Let me try to help.  You haven't posted any pictures of your lathe, and I know nothing else about it.  Apologies if this is already known to you.  But I'm going to get pretty basic and somewhat generic, just for the sake of completeness.
1.  I assume you have gears both in the headstock and in a QCGB (quick change gear box) just ahead of the leadscrew.  The thread pitch will be a combination of both gear sets, plus the lead of the leadscrew. 
2.  Headstock gears - If a series of gears is meshing with each other (ie, in a common plane), then intermediate gears don't affect the final ratio. The ratio is determined by the tooth counts of the first and last gears only.  If a pair of gears is on a common shaft  (ie, cluster), with previous gears driving one of them and subsequent gears being driven by the other, this tooth ratio must be multiplied in.
3. Commonly used sets of cluster gears for metric threads are shown in the table below.  Only the 127/120 gives "exact" metric threads on an inch lathe, or "exact" inch threads on a metric lathe.   The last column gives the thread pitch error of the alternate sets.  You mentioned having a 56 tooth gear.  It should be "clustered" with a 44 tooth.  Assuming you have an inch lathe - your leadscrew has threads evenly divisible by inches, you'll want the headstock gear (and intermediate gear if used) to drive the 56 tooth gear.  Subsequent gears should be driven by the 44 tooth gear.

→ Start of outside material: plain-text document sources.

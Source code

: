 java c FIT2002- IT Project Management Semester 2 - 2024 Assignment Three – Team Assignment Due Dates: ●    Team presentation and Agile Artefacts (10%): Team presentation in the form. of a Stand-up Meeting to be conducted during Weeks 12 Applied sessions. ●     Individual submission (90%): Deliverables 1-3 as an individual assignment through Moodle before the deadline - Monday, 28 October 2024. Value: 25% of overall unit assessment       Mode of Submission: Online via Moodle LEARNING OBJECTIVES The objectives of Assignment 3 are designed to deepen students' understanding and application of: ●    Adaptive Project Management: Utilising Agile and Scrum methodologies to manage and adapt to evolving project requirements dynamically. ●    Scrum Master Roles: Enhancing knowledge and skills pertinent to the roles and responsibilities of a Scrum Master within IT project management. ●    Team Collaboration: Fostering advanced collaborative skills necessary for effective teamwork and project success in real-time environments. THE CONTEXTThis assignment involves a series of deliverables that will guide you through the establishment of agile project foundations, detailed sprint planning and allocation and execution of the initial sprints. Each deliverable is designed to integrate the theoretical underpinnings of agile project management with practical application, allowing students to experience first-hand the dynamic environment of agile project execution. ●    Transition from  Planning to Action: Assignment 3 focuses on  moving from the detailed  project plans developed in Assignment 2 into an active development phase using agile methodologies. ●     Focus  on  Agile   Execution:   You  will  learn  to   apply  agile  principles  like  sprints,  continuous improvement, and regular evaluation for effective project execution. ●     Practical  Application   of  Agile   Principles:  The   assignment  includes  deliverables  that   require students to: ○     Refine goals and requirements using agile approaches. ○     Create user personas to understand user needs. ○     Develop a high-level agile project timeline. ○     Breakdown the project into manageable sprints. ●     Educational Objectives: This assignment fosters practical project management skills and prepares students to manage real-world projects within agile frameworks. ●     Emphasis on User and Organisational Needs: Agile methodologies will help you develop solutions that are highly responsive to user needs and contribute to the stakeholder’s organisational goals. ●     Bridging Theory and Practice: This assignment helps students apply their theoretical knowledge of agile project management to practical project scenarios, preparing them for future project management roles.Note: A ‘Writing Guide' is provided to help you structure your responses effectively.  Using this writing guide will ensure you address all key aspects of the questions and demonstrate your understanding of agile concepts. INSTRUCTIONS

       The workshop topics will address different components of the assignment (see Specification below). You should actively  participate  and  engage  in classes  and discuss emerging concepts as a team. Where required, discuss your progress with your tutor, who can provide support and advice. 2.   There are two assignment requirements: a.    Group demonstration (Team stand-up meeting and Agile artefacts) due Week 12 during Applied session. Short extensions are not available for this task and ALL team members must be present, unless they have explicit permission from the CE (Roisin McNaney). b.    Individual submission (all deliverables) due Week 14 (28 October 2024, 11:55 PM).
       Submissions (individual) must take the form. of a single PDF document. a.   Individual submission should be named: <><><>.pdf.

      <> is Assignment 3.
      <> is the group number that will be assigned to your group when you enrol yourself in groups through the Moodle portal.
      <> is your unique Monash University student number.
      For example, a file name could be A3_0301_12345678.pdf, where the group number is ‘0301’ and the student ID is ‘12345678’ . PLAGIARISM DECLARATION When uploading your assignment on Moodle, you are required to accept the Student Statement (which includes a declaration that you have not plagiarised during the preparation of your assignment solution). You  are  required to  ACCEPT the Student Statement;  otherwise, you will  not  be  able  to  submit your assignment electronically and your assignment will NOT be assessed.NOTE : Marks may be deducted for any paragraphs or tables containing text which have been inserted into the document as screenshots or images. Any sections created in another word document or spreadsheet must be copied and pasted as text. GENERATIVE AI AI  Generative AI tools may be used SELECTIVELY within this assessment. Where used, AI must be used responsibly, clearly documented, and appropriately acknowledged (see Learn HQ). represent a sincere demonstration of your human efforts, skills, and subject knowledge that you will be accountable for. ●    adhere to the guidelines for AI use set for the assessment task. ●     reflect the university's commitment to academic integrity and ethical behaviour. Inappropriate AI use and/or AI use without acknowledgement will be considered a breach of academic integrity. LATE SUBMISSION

4.  If you have a QCGB, you'll want to open it up and do tooth counts of all the gears.  This will give you a set of possible ratios.  Note that the last gear in the headstock is on a shaft common with the gear(s) in the QCGB, so this constitutes a cluster.  If no QCGB, you're driving the leadscrew directly from the last headstock gear, so no additional ratio needs to be factored in.
5.  Once you've calculated the turns ratio between the spindle and the leadscrew, you multiply by the pitch (inches per turn) of the leadscrew to get the inches of carriage movement per spindle turn ... the thread pitch you will cut.

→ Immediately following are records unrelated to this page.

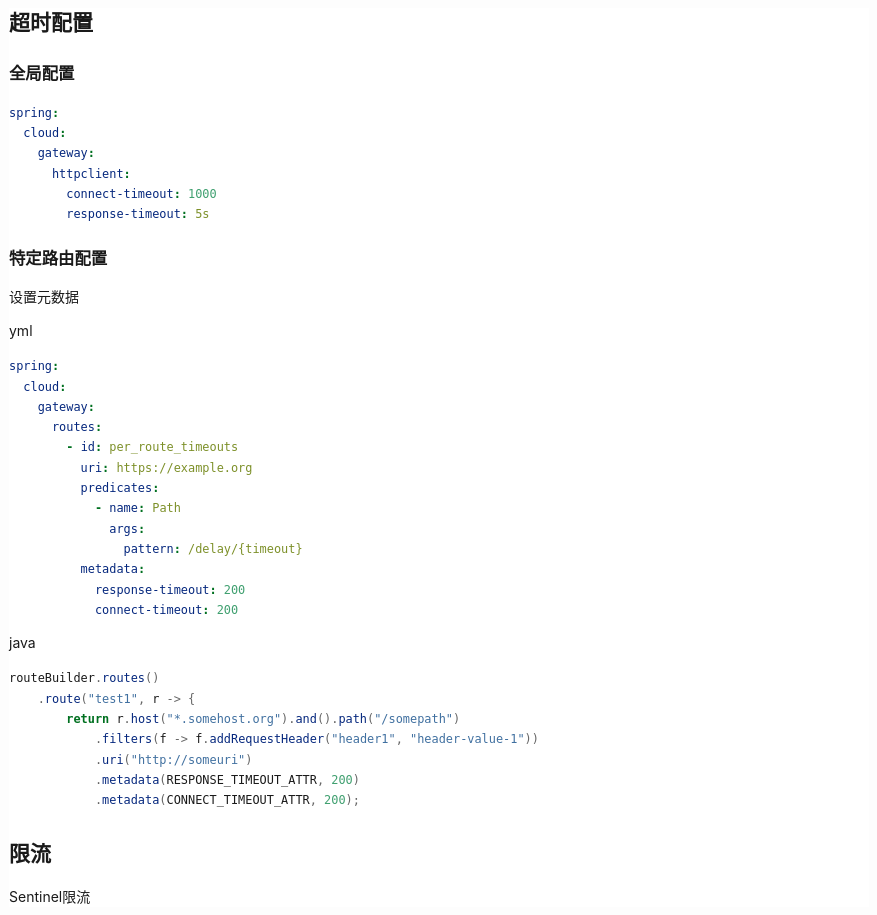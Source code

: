 

## 超时配置

### 全局配置

```yaml
spring:
  cloud:
    gateway:
      httpclient:
        connect-timeout: 1000
        response-timeout: 5s
```

### 特定路由配置

设置元数据 

yml

```yaml
spring:
  cloud:
    gateway:
      routes:
        - id: per_route_timeouts
          uri: https://example.org
          predicates:
            - name: Path
              args:
                pattern: /delay/{timeout}
          metadata:
            response-timeout: 200
            connect-timeout: 200
```

java

```java
routeBuilder.routes()
    .route("test1", r -> {
        return r.host("*.somehost.org").and().path("/somepath")
            .filters(f -> f.addRequestHeader("header1", "header-value-1"))
            .uri("http://someuri")
            .metadata(RESPONSE_TIMEOUT_ATTR, 200)
            .metadata(CONNECT_TIMEOUT_ATTR, 200);
```



## 限流

Sentinel限流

Here are two gear calculators that might be of help:








						Change Gears for Threading
					

This calculator determines the correct change gears for any thread pitch. Works for all mini lathes and HiTorque Bench Lathes.




					littlemachineshop.com
				





			Site Unavailable | WestHost
		


And here's the diagram I made for metric threading on my 12x24 lathe.  Note the pictorial in the upper left, showing how the gears are arranged.  The "A" gear is on a shaft driven by the spindle through some internal gearing, so it's part of a cluster, and thus becomes part of the final ratio.  The "SET" column indicates the settings of the two levers of my QCGB.






If you could, please go ahead and post some photos of your headstock gearing setup, etc.  Given specific info, I (we) can offer more specific advice.


----------



## bogguey

hman said:


> Let me try to help.  You haven't posted any pictures of your lathe, and I know nothing else about it.  Apologies if this is already known to you.  But I'm going to get pretty basic and somewhat generic, just for the sake of completeness.
> 1.  I assume you have gears both in the headstock and in a QCGB (quick change gear box) just ahead of the leadscrew.  The thread pitch will be a combination of both gear sets, plus the lead of the leadscrew.
> 2.  Headstock gears - If a series of gears is meshing with each other (ie, in a common plane), then intermediate gears don't affect the final ratio. The ratio is determined by the tooth counts of the first and last gears only.  If a pair of gears is on a common shaft  (ie, cluster), with previous gears driving one of them and subsequent gears being driven by the other, this tooth ratio must be multiplied in.
> 3. Commonly used sets of cluster gears for metric threads are shown in the table below.  Only the 127/120 gives "exact" metric threads on an inch lathe, or "exact" inch threads on a metric lathe.   The last column gives the thread pitch error of the alternate sets.  You mentioned having a 56 tooth gear.  It should be "clustered" with a 44 tooth.  Assuming you have an inch lathe - your leadscrew has threads evenly divisible by inches, you'll want the headstock gear (and intermediate gear if used) to drive the 56 tooth gear.  Subsequent gears should be driven by the 44 tooth gear.
> 
> View attachment 341687
> 
> 
> 4.  If you have a QCGB, you'll want to open it up and do tooth counts of all the gears.  This will give you a set of possible ratios.  Note that the last gear in the headstock is on a shaft common with the gear(s) in the QCGB, so this constitutes a cluster.  If no QCGB, you're driving the leadscrew directly from the last headstock gear, so no additional ratio needs to be factored in.
> 5.  Once you've calculated the turns ratio between the spindle and the leadscrew, you multiply by the pitch (inches per turn) of the leadscrew to get the inches of carriage movement per spindle turn ... the thread pitch you will cut.
> 
> Here are two gear calculators that might be of help:
> 
> 
> 
> 
> 
> 
> 
> 
> Change Gears for Threading
> 
> 
> This calculator determines the correct change gears for any thread pitch. Works for all mini lathes and HiTorque Bench Lathes.
> 
> 
> 
> 
> littlemachineshop.com
> 
> 
> 
> 
> 
> 
> Site Unavailable | WestHost
> 
> 
> 
> And here's the diagram I made for metric threading on my 12x24 lathe.  Note the pictorial in the upper left, showing how the gears are arranged.  The "A" gear is on a shaft driven by the spindle through some internal gearing, so it's part of a cluster, and thus becomes part of the final ratio.  The "SET" column indicates the settings of the two levers of my QCGB.
> 
> View attachment 341688
> 
> 
> If you could, please go ahead and post some photos of your headstock gearing setup, etc.  Given specific info, I (we) can offer more specific advice.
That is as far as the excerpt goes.